## Work task
Count the lines below that include the word "surface", then give that number and no other words.

## Stored data
↓↓↓

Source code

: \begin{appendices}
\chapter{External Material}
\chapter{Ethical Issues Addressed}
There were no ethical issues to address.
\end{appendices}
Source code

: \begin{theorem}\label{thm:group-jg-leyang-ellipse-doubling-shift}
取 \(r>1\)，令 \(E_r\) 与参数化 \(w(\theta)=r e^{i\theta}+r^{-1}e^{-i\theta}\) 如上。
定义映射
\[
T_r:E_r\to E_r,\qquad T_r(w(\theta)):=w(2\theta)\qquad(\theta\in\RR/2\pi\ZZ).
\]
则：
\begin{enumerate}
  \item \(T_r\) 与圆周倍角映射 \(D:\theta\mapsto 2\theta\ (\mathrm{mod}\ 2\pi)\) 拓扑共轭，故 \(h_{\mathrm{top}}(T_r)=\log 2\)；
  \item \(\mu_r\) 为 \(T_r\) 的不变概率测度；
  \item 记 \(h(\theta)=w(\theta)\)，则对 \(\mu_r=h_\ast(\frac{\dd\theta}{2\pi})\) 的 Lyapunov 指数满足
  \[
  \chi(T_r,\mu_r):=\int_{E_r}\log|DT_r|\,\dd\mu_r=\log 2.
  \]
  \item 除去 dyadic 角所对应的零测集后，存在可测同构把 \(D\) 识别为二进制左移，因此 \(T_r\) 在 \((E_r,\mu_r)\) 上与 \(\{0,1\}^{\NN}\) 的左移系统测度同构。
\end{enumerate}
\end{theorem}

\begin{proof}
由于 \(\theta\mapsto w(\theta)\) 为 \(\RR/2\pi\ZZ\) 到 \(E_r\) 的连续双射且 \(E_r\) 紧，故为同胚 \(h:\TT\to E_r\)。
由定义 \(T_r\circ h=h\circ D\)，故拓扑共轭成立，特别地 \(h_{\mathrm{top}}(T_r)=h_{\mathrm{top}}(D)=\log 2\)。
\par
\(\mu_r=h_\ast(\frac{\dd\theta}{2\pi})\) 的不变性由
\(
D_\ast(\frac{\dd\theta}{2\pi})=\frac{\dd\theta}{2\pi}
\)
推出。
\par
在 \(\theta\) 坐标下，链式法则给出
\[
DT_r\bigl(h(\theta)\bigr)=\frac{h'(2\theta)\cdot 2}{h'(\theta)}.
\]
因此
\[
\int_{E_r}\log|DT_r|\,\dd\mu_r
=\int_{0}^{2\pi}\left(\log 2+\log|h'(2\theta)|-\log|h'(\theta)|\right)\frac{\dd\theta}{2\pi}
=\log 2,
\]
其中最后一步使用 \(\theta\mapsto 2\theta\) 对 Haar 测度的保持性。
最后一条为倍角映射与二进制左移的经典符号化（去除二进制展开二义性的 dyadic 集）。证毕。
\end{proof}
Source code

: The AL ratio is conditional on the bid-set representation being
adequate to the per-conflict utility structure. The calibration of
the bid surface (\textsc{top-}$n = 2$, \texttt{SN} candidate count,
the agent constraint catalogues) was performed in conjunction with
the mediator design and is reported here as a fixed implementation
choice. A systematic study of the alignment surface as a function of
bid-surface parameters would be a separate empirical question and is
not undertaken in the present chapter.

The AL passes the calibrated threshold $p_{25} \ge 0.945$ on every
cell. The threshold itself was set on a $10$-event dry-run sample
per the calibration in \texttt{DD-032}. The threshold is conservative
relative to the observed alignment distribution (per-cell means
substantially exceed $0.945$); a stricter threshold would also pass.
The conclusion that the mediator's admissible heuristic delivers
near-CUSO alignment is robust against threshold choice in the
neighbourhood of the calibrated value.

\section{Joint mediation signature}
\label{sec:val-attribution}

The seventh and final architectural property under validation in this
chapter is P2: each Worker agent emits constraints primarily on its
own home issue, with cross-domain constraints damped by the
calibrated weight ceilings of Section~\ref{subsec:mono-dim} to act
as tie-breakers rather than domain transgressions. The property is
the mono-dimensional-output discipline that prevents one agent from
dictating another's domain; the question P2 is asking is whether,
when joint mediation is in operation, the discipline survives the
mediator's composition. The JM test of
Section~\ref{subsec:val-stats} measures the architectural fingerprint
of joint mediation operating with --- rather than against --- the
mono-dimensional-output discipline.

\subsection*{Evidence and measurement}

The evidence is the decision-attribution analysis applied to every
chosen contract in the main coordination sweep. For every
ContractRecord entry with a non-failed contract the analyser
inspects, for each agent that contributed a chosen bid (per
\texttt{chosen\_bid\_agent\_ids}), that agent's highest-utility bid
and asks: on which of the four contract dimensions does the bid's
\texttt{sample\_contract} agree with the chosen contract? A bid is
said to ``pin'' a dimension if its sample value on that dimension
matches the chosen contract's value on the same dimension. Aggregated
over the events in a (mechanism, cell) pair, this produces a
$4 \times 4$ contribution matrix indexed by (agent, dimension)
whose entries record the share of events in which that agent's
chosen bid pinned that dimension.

↑↑↑

## Exercise output
3